[Data excerpts]
════════════════

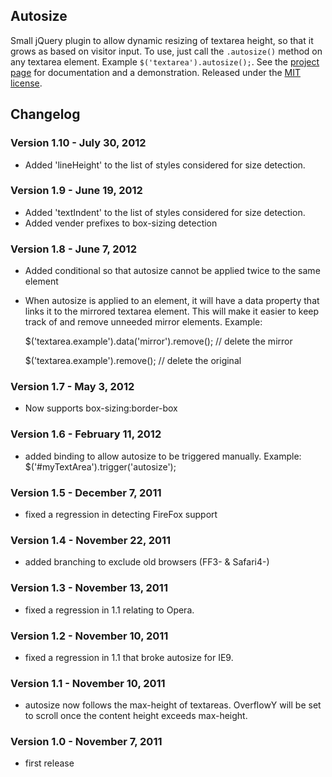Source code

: ## Autosize

Small jQuery plugin to allow dynamic resizing of textarea height, so that it grows as based on visitor input.  To use, just call the `.autosize()` method on any textarea element. Example `$('textarea').autosize();`.  See the [project page](http://jacklmoore.com/autosize/) for documentation and a demonstration.  Released under the [MIT license](http://www.opensource.org/licenses/mit-license.php).

## Changelog

### Version 1.10 - July 30, 2012
* Added 'lineHeight' to the list of styles considered for size detection.

### Version 1.9 - June 19, 2012
* Added 'textIndent' to the list of styles considered for size detection.
* Added vender prefixes to box-sizing detection

### Version 1.8 - June 7, 2012
* Added conditional so that autosize cannot be applied twice to the same element
* When autosize is applied to an element, it will have a data property that links it to the mirrored textarea element.  This will make it easier to keep track of and remove unneeded mirror elements.  Example:

    $('textarea.example').data('mirror').remove(); // delete the mirror

    $('textarea.example').remove(); // delete the original

### Version 1.7 - May 3, 2012
* Now supports box-sizing:border-box

### Version 1.6 - February 11, 2012
* added binding to allow autosize to be triggered manually.  Example:
  $('#myTextArea').trigger('autosize');

### Version 1.5 - December 7, 2011
* fixed a regression in detecting FireFox support

### Version 1.4 - November 22, 2011
* added branching to exclude old browsers (FF3- & Safari4-)

### Version 1.3 - November 13, 2011
* fixed a regression in 1.1 relating to Opera.

### Version 1.2 - November 10, 2011
* fixed a regression in 1.1 that broke autosize for IE9.

### Version 1.1 - November 10, 2011
* autosize now follows the max-height of textareas.  OverflowY will be set to scroll once the content height exceeds max-height. 

### Version 1.0 - November 7, 2011
* first release

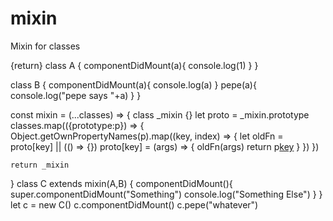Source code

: # mixin
Mixin for classes

{return}
class A {
    componentDidMount(a){
        console.log(1)
    }
}

class B {
    componentDidMount(a){
        console.log(a)
    }
     pepe(a){
        console.log("pepe says "+a)
    }
}


const mixin = (...classes) => {
    class _mixin {}
    let proto = _mixin.prototype
    classes.map(({prototype:p}) => {
        Object.getOwnPropertyNames(p).map((key, index) => {
            let oldFn = proto[key] || (() => {})
            proto[key] = (args) => {
              oldFn(args)
                return p[key](args)
            }
        })
    })

    return _mixin
}
class C extends mixin(A,B) {
    componentDidMount(){
        super.componentDidMount("Something")
        console.log("Something Else")
    }
}
let c = new C()
c.componentDidMount()
c.pepe("whatever")
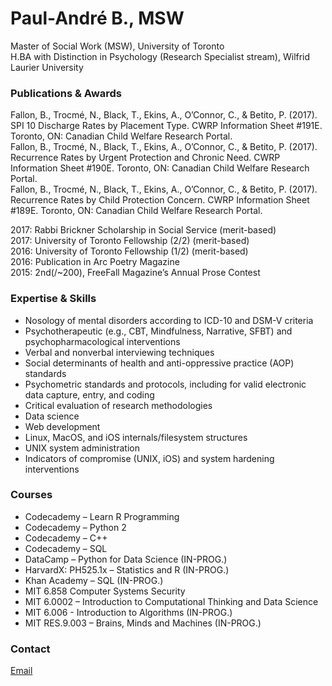# Paul-André B., MSW

Master of Social Work (MSW), University of Toronto<br>
H.BA with Distinction in Psychology (Research Specialist stream), Wilfrid Laurier University

### Publications & Awards

Fallon, B., Trocmé, N., Black, T., Ekins, A., O’Connor, C., & 
Betito, P. (2017). SPI 10 Discharge Rates by Placement Type. CWRP Information Sheet #191E. Toronto, ON: Canadian Child Welfare Research Portal.  
Fallon, B., Trocmé, N., Black, T., Ekins, A., O’Connor, C., & 
Betito, P. (2017). Recurrence Rates by Urgent Protection and Chronic Need. CWRP Information Sheet #190E. Toronto, ON: Canadian Child Welfare Research Portal.  
Fallon, B., Trocmé, N., Black, T., Ekins, A., O’Connor, C., & 
Betito, P. (2017). Recurrence Rates by Child Protection Concern. CWRP Information Sheet #189E. Toronto, ON: Canadian Child Welfare Research Portal.  

2017: Rabbi Brickner Scholarship in Social Service (merit-based)  
2017: University of Toronto Fellowship (2/2) (merit-based)  
2016: University of Toronto Fellowship (1/2) (merit-based)  
2016: Publication in Arc Poetry Magazine   
2015: 2nd(/~200), FreeFall Magazine’s Annual Prose Contest  

### Expertise & Skills

* Nosology of mental disorders according to ICD-10 and DSM-V criteria
* Psychotherapeutic (e.g., CBT, Mindfulness, Narrative, SFBT) and psychopharmacological interventions
* Verbal and nonverbal interviewing techniques
* Social determinants of health and anti-oppressive practice (AOP) standards
* Psychometric standards and protocols, including for valid electronic data capture, entry, and coding
* Critical evaluation of research methodologies
* Data science
* Web development
* Linux, MacOS, and iOS internals/filesystem structures
* UNIX system administration
* Indicators of compromise (UNIX, iOS) and system hardening interventions

### Courses

* Codecademy – Learn R Programming
* Codecademy – Python 2
* Codecademy – C++
* Codecademy – SQL 
* DataCamp – Python for Data Science (IN-PROG.)
* HarvardX: PH525.1x – Statistics and R (IN-PROG.)
* Khan Academy – SQL (IN-PROG.)
* MIT 6.858 Computer Systems Security
* MIT 6.0002 – Introduction to Computational Thinking and Data Science 
* MIT 6.006 - Introduction to Algorithms (IN-PROG.)
* MIT RES.9.003 – Brains, Minds and Machines (IN-PROG.)

### Contact

[Email](paulandre.b@outlook.com)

════════════════

(WORK ORDER) If an entry holds a picture, skip the picture and print the rest of the data exactly.

(REPLY)
Source code

: ## Autosize

Small jQuery plugin to allow dynamic resizing of textarea height, so that it grows as based on visitor input.  To use, just call the `.autosize()` method on any textarea element. Example `$('textarea').autosize();`.  See the [project page](http://jacklmoore.com/autosize/) for documentation and a demonstration.  Released under the [MIT license](http://www.opensource.org/licenses/mit-license.php).

## Changelog

### Version 1.10 - July 30, 2012
* Added 'lineHeight' to the list of styles considered for size detection.

### Version 1.9 - June 19, 2012
* Added 'textIndent' to the list of styles considered for size detection.
* Added vender prefixes to box-sizing detection

### Version 1.8 - June 7, 2012
* Added conditional so that autosize cannot be applied twice to the same element
* When autosize is applied to an element, it will have a data property that links it to the mirrored textarea element.  This will make it easier to keep track of and remove unneeded mirror elements.  Example:

    $('textarea.example').data('mirror').remove(); // delete the mirror

    $('textarea.example').remove(); // delete the original

### Version 1.7 - May 3, 2012
* Now supports box-sizing:border-box

### Version 1.6 - February 11, 2012
* added binding to allow autosize to be triggered manually.  Example:
  $('#myTextArea').trigger('autosize');

### Version 1.5 - December 7, 2011
* fixed a regression in detecting FireFox support

### Version 1.4 - November 22, 2011
* added branching to exclude old browsers (FF3- & Safari4-)

### Version 1.3 - November 13, 2011
* fixed a regression in 1.1 relating to Opera.

### Version 1.2 - November 10, 2011
* fixed a regression in 1.1 that broke autosize for IE9.

### Version 1.1 - November 10, 2011
* autosize now follows the max-height of textareas.  OverflowY will be set to scroll once the content height exceeds max-height. 

### Version 1.0 - November 7, 2011
* first release

Source code

: # mixin
Mixin for classes

{return}
class A {
    componentDidMount(a){
        console.log(1)
    }
}

class B {
    componentDidMount(a){
        console.log(a)
    }
     pepe(a){
        console.log("pepe says "+a)
    }
}


const mixin = (...classes) => {
    class _mixin {}
    let proto = _mixin.prototype
    classes.map(({prototype:p}) => {
        Object.getOwnPropertyNames(p).map((key, index) => {
            let oldFn = proto[key] || (() => {})
            proto[key] = (args) => {
              oldFn(args)
                return p[key](args)
            }
        })
    })

    return _mixin
}
class C extends mixin(A,B) {
    componentDidMount(){
        super.componentDidMount("Something")
        console.log("Something Else")
    }
}
let c = new C()
c.componentDidMount()
c.pepe("whatever")
# Paul-André B., MSW

Master of Social Work (MSW), University of Toronto<br>
H.BA with Distinction in Psychology (Research Specialist stream), Wilfrid Laurier University

### Publications & Awards

Fallon, B., Trocmé, N., Black, T., Ekins, A., O’Connor, C., & 
Betito, P. (2017). SPI 10 Discharge Rates by Placement Type. CWRP Information Sheet #191E. Toronto, ON: Canadian Child Welfare Research Portal.  
Fallon, B., Trocmé, N., Black, T., Ekins, A., O’Connor, C., & 
Betito, P. (2017). Recurrence Rates by Urgent Protection and Chronic Need. CWRP Information Sheet #190E. Toronto, ON: Canadian Child Welfare Research Portal.  
Fallon, B., Trocmé, N., Black, T., Ekins, A., O’Connor, C., & 
Betito, P. (2017). Recurrence Rates by Child Protection Concern. CWRP Information Sheet #189E. Toronto, ON: Canadian Child Welfare Research Portal.  

2017: Rabbi Brickner Scholarship in Social Service (merit-based)  
2017: University of Toronto Fellowship (2/2) (merit-based)  
2016: University of Toronto Fellowship (1/2) (merit-based)  
2016: Publication in Arc Poetry Magazine   
2015: 2nd(/~200), FreeFall Magazine’s Annual Prose Contest  

### Expertise & Skills

* Nosology of mental disorders according to ICD-10 and DSM-V criteria
* Psychotherapeutic (e.g., CBT, Mindfulness, Narrative, SFBT) and psychopharmacological interventions
* Verbal and nonverbal interviewing techniques
* Social determinants of health and anti-oppressive practice (AOP) standards
* Psychometric standards and protocols, including for valid electronic data capture, entry, and coding
* Critical evaluation of research methodologies
* Data science
* Web development
* Linux, MacOS, and iOS internals/filesystem structures
* UNIX system administration
* Indicators of compromise (UNIX, iOS) and system hardening interventions

### Courses

* Codecademy – Learn R Programming
* Codecademy – Python 2
* Codecademy – C++
* Codecademy – SQL 
* DataCamp – Python for Data Science (IN-PROG.)
* HarvardX: PH525.1x – Statistics and R (IN-PROG.)
* Khan Academy – SQL (IN-PROG.)
* MIT 6.858 Computer Systems Security
* MIT 6.0002 – Introduction to Computational Thinking and Data Science 
* MIT 6.006 - Introduction to Algorithms (IN-PROG.)
* MIT RES.9.003 – Brains, Minds and Machines (IN-PROG.)

### Contact

[Email](paulandre.b@outlook.com)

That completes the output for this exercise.